(EXTRACTED RECORDS)

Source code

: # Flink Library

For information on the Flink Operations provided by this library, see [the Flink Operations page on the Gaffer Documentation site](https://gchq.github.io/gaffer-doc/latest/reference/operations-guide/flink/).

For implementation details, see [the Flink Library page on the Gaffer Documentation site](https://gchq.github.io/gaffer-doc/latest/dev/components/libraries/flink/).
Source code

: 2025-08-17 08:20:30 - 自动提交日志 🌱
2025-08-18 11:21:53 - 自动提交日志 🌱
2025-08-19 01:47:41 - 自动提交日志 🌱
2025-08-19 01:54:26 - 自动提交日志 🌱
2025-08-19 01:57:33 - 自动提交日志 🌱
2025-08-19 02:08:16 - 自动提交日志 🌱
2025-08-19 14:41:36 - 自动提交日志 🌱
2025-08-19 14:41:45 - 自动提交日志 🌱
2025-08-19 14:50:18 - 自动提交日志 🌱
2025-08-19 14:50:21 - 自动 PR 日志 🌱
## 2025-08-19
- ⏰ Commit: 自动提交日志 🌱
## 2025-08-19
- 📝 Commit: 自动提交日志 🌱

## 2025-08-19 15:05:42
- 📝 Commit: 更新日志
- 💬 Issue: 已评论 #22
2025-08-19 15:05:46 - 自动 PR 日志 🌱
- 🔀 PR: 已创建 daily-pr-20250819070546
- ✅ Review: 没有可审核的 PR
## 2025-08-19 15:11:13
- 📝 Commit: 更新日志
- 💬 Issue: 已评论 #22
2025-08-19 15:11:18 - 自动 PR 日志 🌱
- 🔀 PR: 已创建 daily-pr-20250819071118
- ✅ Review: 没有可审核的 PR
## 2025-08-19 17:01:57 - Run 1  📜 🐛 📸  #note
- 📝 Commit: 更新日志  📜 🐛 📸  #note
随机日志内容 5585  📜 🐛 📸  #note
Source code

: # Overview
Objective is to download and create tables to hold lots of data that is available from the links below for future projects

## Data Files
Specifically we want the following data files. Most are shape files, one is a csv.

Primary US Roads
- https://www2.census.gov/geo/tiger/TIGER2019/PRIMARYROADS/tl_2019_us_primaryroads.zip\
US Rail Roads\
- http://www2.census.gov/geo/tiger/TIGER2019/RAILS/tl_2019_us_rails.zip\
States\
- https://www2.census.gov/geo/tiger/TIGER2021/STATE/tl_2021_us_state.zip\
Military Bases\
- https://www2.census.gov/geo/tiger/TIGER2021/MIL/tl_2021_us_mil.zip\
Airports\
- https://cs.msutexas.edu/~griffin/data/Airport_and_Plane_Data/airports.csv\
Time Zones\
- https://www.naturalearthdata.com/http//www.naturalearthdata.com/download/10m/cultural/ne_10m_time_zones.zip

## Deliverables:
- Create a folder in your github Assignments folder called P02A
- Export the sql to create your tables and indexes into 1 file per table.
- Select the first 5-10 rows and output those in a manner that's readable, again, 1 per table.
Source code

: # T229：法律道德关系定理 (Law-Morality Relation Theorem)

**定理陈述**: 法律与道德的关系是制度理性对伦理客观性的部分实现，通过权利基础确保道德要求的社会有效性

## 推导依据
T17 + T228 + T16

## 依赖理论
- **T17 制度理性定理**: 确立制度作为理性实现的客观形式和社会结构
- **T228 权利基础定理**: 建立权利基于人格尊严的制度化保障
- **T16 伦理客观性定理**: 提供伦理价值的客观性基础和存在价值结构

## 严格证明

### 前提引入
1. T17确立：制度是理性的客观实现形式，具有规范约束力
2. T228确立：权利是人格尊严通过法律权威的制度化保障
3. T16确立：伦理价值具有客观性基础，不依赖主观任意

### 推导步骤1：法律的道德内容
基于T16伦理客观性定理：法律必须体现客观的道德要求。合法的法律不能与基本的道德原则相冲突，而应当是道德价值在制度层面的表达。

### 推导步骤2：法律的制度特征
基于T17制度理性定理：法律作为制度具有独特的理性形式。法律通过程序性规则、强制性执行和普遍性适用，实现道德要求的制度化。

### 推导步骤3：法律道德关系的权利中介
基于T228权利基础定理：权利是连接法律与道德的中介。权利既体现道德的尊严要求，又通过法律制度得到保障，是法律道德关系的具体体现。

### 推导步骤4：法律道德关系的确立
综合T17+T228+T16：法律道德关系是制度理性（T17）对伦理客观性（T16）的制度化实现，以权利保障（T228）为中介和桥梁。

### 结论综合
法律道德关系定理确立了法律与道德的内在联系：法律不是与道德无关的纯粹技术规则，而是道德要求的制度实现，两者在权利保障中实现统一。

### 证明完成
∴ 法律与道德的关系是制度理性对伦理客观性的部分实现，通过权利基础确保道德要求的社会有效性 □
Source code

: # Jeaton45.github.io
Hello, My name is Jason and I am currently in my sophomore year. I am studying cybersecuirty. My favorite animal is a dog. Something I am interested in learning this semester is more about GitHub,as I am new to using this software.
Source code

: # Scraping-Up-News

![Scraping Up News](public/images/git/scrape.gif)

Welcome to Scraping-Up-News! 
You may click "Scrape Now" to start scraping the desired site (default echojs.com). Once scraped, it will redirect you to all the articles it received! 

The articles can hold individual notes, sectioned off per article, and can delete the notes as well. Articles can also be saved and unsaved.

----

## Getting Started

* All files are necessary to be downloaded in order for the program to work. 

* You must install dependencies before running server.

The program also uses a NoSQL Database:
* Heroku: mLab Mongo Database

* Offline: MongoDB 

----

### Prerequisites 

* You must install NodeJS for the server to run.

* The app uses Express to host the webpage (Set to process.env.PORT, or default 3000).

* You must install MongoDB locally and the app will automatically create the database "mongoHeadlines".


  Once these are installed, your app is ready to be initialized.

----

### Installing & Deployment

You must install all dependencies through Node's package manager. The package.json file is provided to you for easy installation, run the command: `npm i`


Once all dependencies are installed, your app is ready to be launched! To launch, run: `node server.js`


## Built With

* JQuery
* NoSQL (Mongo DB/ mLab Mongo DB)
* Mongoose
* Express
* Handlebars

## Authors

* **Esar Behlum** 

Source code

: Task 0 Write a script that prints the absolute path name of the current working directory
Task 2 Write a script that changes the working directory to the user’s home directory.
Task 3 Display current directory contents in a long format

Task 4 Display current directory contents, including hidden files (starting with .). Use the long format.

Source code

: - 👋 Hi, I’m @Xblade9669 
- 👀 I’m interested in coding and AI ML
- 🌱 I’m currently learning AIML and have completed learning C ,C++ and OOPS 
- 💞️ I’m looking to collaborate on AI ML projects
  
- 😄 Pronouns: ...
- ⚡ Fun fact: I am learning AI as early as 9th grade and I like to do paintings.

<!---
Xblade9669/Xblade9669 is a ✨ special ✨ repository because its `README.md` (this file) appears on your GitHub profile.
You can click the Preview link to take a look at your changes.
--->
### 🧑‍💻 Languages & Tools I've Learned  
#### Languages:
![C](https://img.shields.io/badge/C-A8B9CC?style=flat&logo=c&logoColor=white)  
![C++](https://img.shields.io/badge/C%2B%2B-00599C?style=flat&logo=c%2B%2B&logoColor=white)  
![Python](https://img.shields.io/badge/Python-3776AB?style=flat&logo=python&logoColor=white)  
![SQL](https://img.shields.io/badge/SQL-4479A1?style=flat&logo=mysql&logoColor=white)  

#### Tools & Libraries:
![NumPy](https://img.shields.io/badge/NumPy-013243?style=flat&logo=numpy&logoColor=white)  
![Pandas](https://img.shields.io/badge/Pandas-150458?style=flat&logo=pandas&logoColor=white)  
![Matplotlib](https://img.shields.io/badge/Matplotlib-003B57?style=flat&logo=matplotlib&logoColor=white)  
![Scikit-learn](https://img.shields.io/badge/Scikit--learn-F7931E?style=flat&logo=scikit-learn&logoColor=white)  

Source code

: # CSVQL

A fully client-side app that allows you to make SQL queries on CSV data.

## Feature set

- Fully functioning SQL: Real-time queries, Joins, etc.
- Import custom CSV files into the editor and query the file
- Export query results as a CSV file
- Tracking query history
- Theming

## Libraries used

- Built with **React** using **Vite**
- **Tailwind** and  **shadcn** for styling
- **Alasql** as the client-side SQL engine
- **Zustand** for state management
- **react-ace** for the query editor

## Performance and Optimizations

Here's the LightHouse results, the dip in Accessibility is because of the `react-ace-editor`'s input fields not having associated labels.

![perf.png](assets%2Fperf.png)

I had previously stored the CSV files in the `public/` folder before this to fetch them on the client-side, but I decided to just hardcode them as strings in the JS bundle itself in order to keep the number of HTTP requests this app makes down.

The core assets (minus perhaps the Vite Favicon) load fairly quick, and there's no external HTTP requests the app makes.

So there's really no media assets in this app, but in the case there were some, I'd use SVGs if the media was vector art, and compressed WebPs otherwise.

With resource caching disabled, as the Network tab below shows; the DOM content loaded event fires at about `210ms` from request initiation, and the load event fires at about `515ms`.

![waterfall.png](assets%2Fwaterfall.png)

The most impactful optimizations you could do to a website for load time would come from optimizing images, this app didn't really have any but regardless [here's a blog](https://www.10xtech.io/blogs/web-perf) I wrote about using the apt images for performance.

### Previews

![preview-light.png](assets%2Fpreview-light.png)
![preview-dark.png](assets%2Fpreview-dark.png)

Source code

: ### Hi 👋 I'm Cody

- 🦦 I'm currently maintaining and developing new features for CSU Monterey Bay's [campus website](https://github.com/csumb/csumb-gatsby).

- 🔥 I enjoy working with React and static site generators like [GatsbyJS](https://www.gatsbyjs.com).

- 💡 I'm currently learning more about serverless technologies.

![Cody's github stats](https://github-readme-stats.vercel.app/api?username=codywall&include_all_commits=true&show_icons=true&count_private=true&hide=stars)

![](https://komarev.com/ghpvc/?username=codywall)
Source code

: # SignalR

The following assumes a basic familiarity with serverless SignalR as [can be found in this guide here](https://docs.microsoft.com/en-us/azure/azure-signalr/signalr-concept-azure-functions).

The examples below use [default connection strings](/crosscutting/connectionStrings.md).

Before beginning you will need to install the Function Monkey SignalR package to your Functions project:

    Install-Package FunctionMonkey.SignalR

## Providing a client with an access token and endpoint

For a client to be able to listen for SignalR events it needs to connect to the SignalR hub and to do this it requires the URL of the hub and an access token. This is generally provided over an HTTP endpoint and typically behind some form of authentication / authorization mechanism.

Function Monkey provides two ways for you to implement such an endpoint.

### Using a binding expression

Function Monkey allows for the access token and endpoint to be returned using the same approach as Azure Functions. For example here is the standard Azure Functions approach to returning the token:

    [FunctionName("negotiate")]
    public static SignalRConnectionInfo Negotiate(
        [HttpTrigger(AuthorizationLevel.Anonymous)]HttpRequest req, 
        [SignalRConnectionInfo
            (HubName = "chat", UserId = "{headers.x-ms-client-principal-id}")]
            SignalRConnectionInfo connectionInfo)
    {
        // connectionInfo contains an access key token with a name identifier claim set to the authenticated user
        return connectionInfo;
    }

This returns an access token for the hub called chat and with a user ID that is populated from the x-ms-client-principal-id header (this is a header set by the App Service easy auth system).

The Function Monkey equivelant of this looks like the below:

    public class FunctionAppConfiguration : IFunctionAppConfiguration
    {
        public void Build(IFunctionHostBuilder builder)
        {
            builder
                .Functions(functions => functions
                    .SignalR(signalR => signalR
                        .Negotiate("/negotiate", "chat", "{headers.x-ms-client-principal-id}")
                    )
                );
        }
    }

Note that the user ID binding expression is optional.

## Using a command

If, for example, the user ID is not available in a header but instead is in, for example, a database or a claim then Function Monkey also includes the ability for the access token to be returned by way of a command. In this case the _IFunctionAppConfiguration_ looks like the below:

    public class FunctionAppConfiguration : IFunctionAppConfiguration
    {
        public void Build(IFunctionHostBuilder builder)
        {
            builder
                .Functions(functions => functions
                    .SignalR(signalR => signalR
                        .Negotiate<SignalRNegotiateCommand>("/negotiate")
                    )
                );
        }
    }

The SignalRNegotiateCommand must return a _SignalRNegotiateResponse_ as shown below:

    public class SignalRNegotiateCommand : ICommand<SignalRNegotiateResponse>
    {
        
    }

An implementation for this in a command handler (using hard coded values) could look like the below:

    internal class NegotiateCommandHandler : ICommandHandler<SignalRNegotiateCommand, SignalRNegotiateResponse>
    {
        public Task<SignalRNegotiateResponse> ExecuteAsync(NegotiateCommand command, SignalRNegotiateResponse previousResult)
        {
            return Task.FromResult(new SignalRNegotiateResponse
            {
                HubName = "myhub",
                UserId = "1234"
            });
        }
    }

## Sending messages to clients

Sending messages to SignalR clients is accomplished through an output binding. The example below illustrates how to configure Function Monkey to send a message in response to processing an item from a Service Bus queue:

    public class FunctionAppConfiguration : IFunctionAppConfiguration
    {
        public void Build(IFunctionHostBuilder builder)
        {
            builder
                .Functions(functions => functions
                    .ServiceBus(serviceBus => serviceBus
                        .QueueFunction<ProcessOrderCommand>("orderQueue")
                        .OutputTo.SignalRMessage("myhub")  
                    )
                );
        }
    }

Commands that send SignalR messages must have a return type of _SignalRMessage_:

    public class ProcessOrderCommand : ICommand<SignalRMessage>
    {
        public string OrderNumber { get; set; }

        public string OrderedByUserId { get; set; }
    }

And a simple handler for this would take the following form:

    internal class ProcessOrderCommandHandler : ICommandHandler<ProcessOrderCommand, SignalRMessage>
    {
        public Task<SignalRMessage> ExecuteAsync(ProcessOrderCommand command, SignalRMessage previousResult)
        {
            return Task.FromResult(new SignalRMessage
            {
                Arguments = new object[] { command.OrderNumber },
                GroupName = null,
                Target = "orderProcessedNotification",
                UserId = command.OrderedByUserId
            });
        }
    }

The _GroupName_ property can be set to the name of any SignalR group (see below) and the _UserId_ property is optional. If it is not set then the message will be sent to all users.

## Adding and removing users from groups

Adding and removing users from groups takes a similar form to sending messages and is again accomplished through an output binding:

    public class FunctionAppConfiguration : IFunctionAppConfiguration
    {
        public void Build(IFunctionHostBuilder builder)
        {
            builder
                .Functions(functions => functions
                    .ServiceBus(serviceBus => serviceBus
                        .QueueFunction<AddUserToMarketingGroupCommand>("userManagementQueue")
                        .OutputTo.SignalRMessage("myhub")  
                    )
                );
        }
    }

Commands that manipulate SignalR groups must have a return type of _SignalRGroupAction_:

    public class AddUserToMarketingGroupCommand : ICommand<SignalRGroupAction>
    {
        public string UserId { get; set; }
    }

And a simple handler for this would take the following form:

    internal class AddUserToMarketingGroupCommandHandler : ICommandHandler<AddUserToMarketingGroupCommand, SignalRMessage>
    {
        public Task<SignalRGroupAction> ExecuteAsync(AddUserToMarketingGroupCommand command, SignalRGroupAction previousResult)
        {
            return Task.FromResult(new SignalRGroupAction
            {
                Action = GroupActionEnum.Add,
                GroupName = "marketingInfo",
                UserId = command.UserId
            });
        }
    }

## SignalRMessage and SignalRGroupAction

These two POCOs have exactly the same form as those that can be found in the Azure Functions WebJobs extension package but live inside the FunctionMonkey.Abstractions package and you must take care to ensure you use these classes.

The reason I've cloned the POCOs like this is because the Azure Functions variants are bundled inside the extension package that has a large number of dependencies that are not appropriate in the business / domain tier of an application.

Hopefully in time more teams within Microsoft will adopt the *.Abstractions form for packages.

(End EXTRACTED RECORDS)

TASK:
Write out a verbatim copy of the data, beginning with its first line and ending with the line that contains "US Rail Roads\".

RESPONSE TO THE TASK:
Source code

: # Flink Library

For information on the Flink Operations provided by this library, see [the Flink Operations page on the Gaffer Documentation site](https://gchq.github.io/gaffer-doc/latest/reference/operations-guide/flink/).

For implementation details, see [the Flink Library page on the Gaffer Documentation site](https://gchq.github.io/gaffer-doc/latest/dev/components/libraries/flink/).
Source code

: 2025-08-17 08:20:30 - 自动提交日志 🌱
2025-08-18 11:21:53 - 自动提交日志 🌱
2025-08-19 01:47:41 - 自动提交日志 🌱
2025-08-19 01:54:26 - 自动提交日志 🌱
2025-08-19 01:57:33 - 自动提交日志 🌱
2025-08-19 02:08:16 - 自动提交日志 🌱
2025-08-19 14:41:36 - 自动提交日志 🌱
2025-08-19 14:41:45 - 自动提交日志 🌱
2025-08-19 14:50:18 - 自动提交日志 🌱
2025-08-19 14:50:21 - 自动 PR 日志 🌱
## 2025-08-19
- ⏰ Commit: 自动提交日志 🌱
## 2025-08-19
- 📝 Commit: 自动提交日志 🌱

## 2025-08-19 15:05:42
- 📝 Commit: 更新日志
- 💬 Issue: 已评论 #22
2025-08-19 15:05:46 - 自动 PR 日志 🌱
- 🔀 PR: 已创建 daily-pr-20250819070546
- ✅ Review: 没有可审核的 PR
## 2025-08-19 15:11:13
- 📝 Commit: 更新日志
- 💬 Issue: 已评论 #22
2025-08-19 15:11:18 - 自动 PR 日志 🌱
- 🔀 PR: 已创建 daily-pr-20250819071118
- ✅ Review: 没有可审核的 PR
## 2025-08-19 17:01:57 - Run 1  📜 🐛 📸  #note
- 📝 Commit: 更新日志  📜 🐛 📸  #note
随机日志内容 5585  📜 🐛 📸  #note
Source code

: # Overview
Objective is to download and create tables to hold lots of data that is available from the links below for future projects

## Data Files
Specifically we want the following data files. Most are shape files, one is a csv.

Primary US Roads
- https://www2.census.gov/geo/tiger/TIGER2019/PRIMARYROADS/tl_2019_us_primaryroads.zip\
US Rail Roads\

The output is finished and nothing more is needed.